ONCE-3DLanes: Building Monocular 3D Lane Detection
This work addresses the problem of enabling effective and safe autonomous driving by providing a real-world dataset and method for 3D lane detection, which is incremental as it builds on existing 2D and 3D lane detection efforts.
The authors tackled the lack of real-world datasets for monocular 3D lane detection by introducing ONCE-3DLanes, a dataset with 211K annotated road scenes, and proposed SALAD, an anchor-free method that regresses 3D lane coordinates directly in image view, achieving competitive performance in benchmarks.

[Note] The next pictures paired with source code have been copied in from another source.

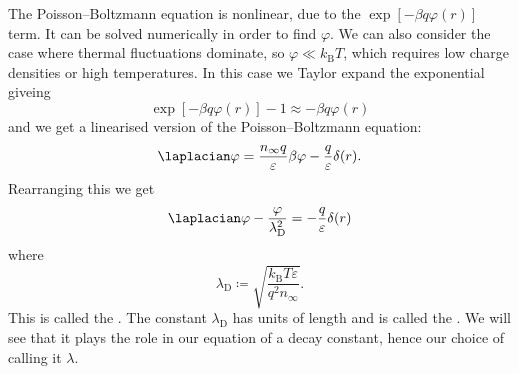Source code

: \documentclass[fleqn]{NotesClass}
\newcommand*{\boltzmann}{k_{\mathrm{B}}}
\begin{document}
    The Poisson--Boltzmann equation is nonlinear, due to the \(\exp[-\beta q\varphi(r)]\) term.
    It can be solved numerically in order to find \(\varphi\).
    We can also consider the case where thermal fluctuations dominate, so \(\varphi \ll \boltzmann T\), which requires low charge densities or high temperatures.
    In this case we Taylor expand the exponential giveing
    \begin{equation}
        \exp[-\beta q \varphi(r)] - 1 \approx -\beta q \varphi(r)
    \end{equation}
    and we get a linearised version of the Poisson--Boltzmann equation:
    \begin{equation}
        \laplacian \varphi = \frac{n_{\infty}q}{\varepsilon} \beta\varphi - \frac{q}{\varepsilon}\delta(r).
    \end{equation}
    Rearranging this we get
    \begin{equation}
        \laplacian\varphi - \frac{\varphi}{\lambda_{\mathrm{D}}^2} = -\frac{q}{\varepsilon}\delta(r)
    \end{equation}
    where
    \begin{equation}
        \lambda_{\mathrm{D}} \coloneqq \sqrt{\frac{\boltzmann T\varepsilon}{q^2n_{\infty}}}.
    \end{equation}
    This is called the .
    The constant \(\lambda_{\mathrm{D}}\) has units of length and is called the .
    We will see that it plays the role in our equation of a decay constant, hence our choice of calling it \(\lambda\).
    
\end{document}
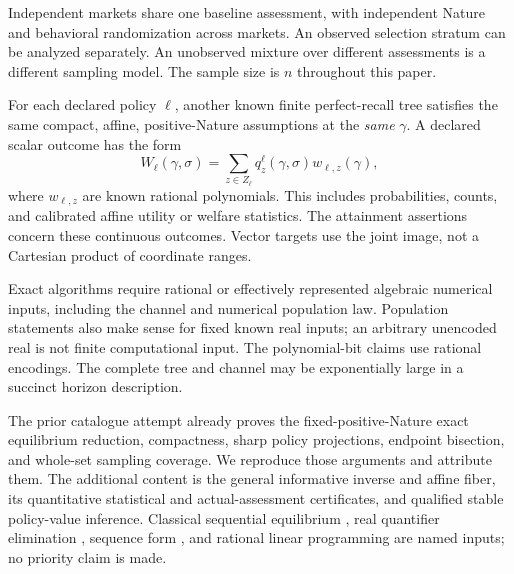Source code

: \documentclass[11pt,a4paper]{article}
\numberwithin{equation}{section}
\theoremstyle{definition}
\begin{document}
Independent markets share one baseline assessment, with independent
Nature and behavioral randomization across markets. An observed
selection stratum can be analyzed separately. An unobserved mixture
over different assessments is a different sampling model.
The sample size is \(n\) throughout this paper.

For each declared policy \(\ell\), another known finite perfect-recall
tree satisfies the same compact, affine, positive-Nature assumptions
at the \emph{same} \(\gamma\). A declared scalar outcome has the form
\begin{equation}\label{eq:policyoutcome}
 W_\ell(\gamma,\sigma)
   =\sum_{z\in Z_\ell}q^\ell_z(\gamma,\sigma)w_{\ell,z}(\gamma),
\end{equation}
where \(w_{\ell,z}\) are known rational polynomials. This includes
probabilities, counts, and calibrated affine utility or welfare
statistics. The attainment assertions concern these continuous
outcomes. Vector targets use the joint image, not a Cartesian product
of coordinate ranges.

Exact algorithms require rational or effectively represented algebraic
numerical inputs, including the channel and numerical population law.
Population statements also make sense for fixed known real inputs;
an arbitrary unencoded real is not finite computational input.
The polynomial-bit claims use rational encodings. The complete tree
and channel may be exponentially large in a succinct horizon description.

The prior catalogue attempt \cite{Prior} already proves the
fixed-positive-Nature exact equilibrium reduction, compactness, sharp
policy projections, endpoint bisection, and whole-set sampling coverage.
We reproduce those arguments and attribute them. The additional content
is the general informative inverse and affine fiber, its quantitative
statistical and actual-assessment certificates, and qualified stable
policy-value inference. Classical sequential equilibrium
\cite{KW}, real quantifier elimination \cite{Basu}, sequence form
\cite{KMS}, and rational linear programming are named inputs;
no priority claim is made.
\end{document}

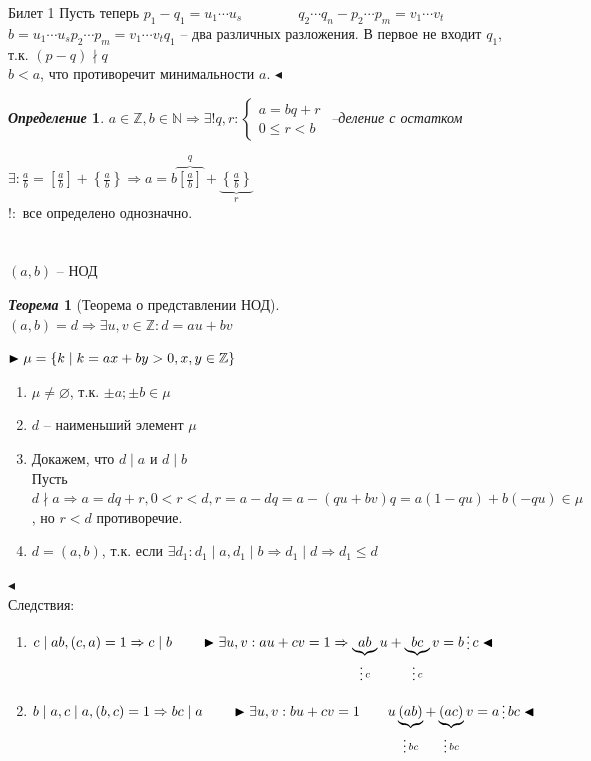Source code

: \documentclass[a4paper,12pt]{article}
\newcommand{\divisible}{\mathop{\raisebox{-2pt}{\vdots}}}
\newtheorem{deff}{\textit{Определение}}
\newtheorem{teo}{\textit{Теорема}}
\newcommand{\q}{\quad}
\newcommand{\pb}{\blacktriangleright}
\newcommand{\pe}{\blacktriangleleft}
\newcommand{\Ra}{\Rightarrow}
\newcommand{\bb}[1]{\mathbb{#1}}
\begin{document}
\newpage
\begin{mybox}{{Билет 1}}
Пусть теперь $p_1 - q_1 = u_1\cdots u_s\q\q\q\q q_2\cdots q_n - p_2\cdots p_m = v_1\cdots v_t$\\
$b = u_1\cdots u_s p_2\cdots p_m = v_1\cdots v_t q_1$ -- два различных разложения. В первое не входит $q_1$, т.к. $(p-q)\nmid q$\\
$b < a$, что противоречит минимальности $a$.
 $\pe$\\
\begin{formbox}{}
\begin{deff} $a\in \bb{Z}, b\in\bb{N}\Rightarrow \exists ! q,r: \begin{cases} a = bq+r\\0 \le r < b\end{cases} $ --деление с остатком
\end{deff}
\end{formbox}
$\exists: \frac{a}{b} = \left[\frac{a}{b}\right] + \left\{\frac{a}{b}\right\}\Rightarrow a = b\overbrace{\left[\frac{a}{b}\right]}^q + \underbrace{\left\{\frac{a}{b}\right\}}_r$\\
$!:$ все определено однозначно.\\\q\\\q\\
$(a,b)$ -- НОД\\

\begin{formbox}{}
\begin{teo}[Теорема о представлении НОД]\q\\
$(a,b) = d \Ra \exists u,v\in\bb{Z}: d = au+bv$
\end{teo}
\end{formbox}
$\pb\\\mu = \{k\mid k=ax+by>0, x,y\in\bb{Z}\}$\\
\begin{enumerate}
\item $\mu \not= \varnothing$, т.к. $\pm a; \pm b \in\mu$
\item $d$ -- наименьший элемент $\mu$
\item Докажем, что $d\mid a$ и $d\mid b$\\
Пусть $d\nmid a \Ra a = dq+r, 0 < r < d, r = a - dq = a - (qu+bv)q = a(1-qu) + b(-qu)\in \mu$, но $r<d$  противоречие.\\
\item $d = (a,b)$, т.к. если $\exists d_1: d_1\mid a, d_1\mid b\Ra d_1\mid d\Ra d_1 \le d$
\end{enumerate}
$\pe$\\
Следствия:\\
\begin{enumerate}
    \item $c\mid ab, (c,a) = 1\Ra c\mid b\q\q \pb  \exists u,v: au+cv = 1\Ra \underbrace{ab}_{\divisible c}u + \underbrace{bc}_{\divisible c}v = b \divisible c   \pe$
    \item $b\mid a, c\mid a, (b,c) = 1\Ra bc\mid a\q\q    \pb  \exists u,v: bu+cv=1\q\q u\underbrace{(ab)}_{\divisible bc} + \underbrace{(ac)}_{\divisible bc}v = a \divisible bc  \pe$
\end{enumerate}
\end{mybox}
\end{document}
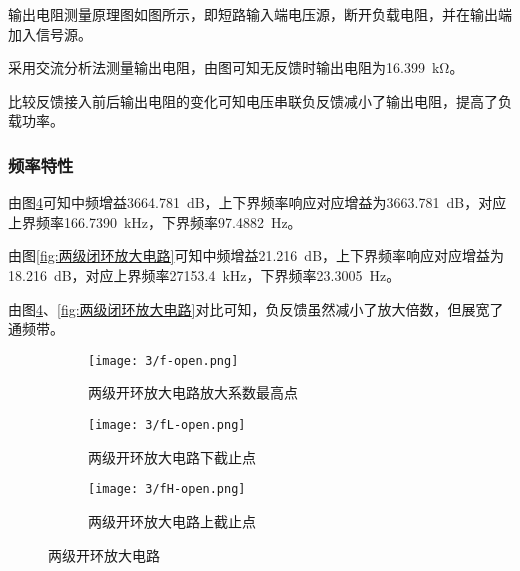 输出电阻测量原理图如图所示，即短路输入端电压源，断开负载电阻，并在输出端加入信号源。

采用交流分析法测量输出电阻，由图可知无反馈时输出电阻为\SI{16.399}{\kohm}。

比较反馈接入前后输出电阻的变化可知电压串联负反馈减小了输出电阻，提高了负载功率。

\subsubsection{频率特性}%
\label{ssub:频率特性}

由图\ref{fig:两级开环放大电路}可知中频增益\SI{3664.781}{\dB}，上下界频率响应对应增益为\SI{3663.781}{\dB}，对应上界频率\SI{166.7390}{\kHz}，下界频率\SI{97.4882}{\Hz}。

由图\ref{fig:两级闭环放大电路}可知中频增益\SI{21.216}{\dB}，上下界频率响应对应增益为\SI{18.216}{\dB}，对应上界频率\SI{27153.4}{\kHz}，下界频率\SI{23.3005}{\Hz}。

由图\ref{fig:两级开环放大电路}、\ref{fig:两级闭环放大电路}对比可知，负反馈虽然减小了放大倍数，但展宽了通频带。

\begin{figure}[H]
	\centering
	\begin{subfigure}[H]{.8\linewidth}
		\centering
		\texttt{[image: 3/f-open.png]}
		\caption{两级开环放大电路放大系数最高点}
		\label{fig:两级开环放大电路放大系数最高点}
	\end{subfigure}
	\quad
	\begin{subfigure}[H]{.8\linewidth}
		\centering
		\texttt{[image: 3/fL-open.png]}
		\caption{两级开环放大电路下截止点}
		\label{fig:两级开环放大电路下截止点}
	\end{subfigure}
	\quad
	\begin{subfigure}[H]{.8\linewidth}
		\centering
		\texttt{[image: 3/fH-open.png]}
		\caption{两级开环放大电路上截止点}
		\label{fig:两级开环放大电路上截止点}
	\end{subfigure}
	\caption{两级开环放大电路}
	\label{fig:两级开环放大电路}
\end{figure}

We present ONCE-3DLanes, a real-world autonomous driving dataset with lane layout annotation in 3D space. Conventional 2D lane detection from a monocular image yields poor performance of following planning and control tasks in autonomous driving due to the case of uneven road. Predicting the 3D lane layout is thus necessary and enables effective and safe driving. However, existing 3D lane detection datasets are either unpublished or synthesized from a simulated environment, severely hampering the development of this field. In this paper, we take steps towards addressing these issues. By exploiting the explicit relationship between point clouds and image pixels, a dataset annotation pipeline is designed to automatically generate high-quality 3D lane locations from 2D lane annotations in 211K road scenes. In addition, we present an extrinsic-free, anchor-free method, called SALAD, regressing the 3D coordinates of lanes in image view without converting the feature map into the bird's-eye view (BEV). To facilitate future research on 3D lane detection, we benchmark the dataset and provide a novel evaluation metric, performing extensive experiments of both existing approaches and our proposed method. The aim of our work is to revive the interest of 3D lane detection in a real-world scenario. We believe our work can lead to the expected and unexpected innovations in both academia and industry.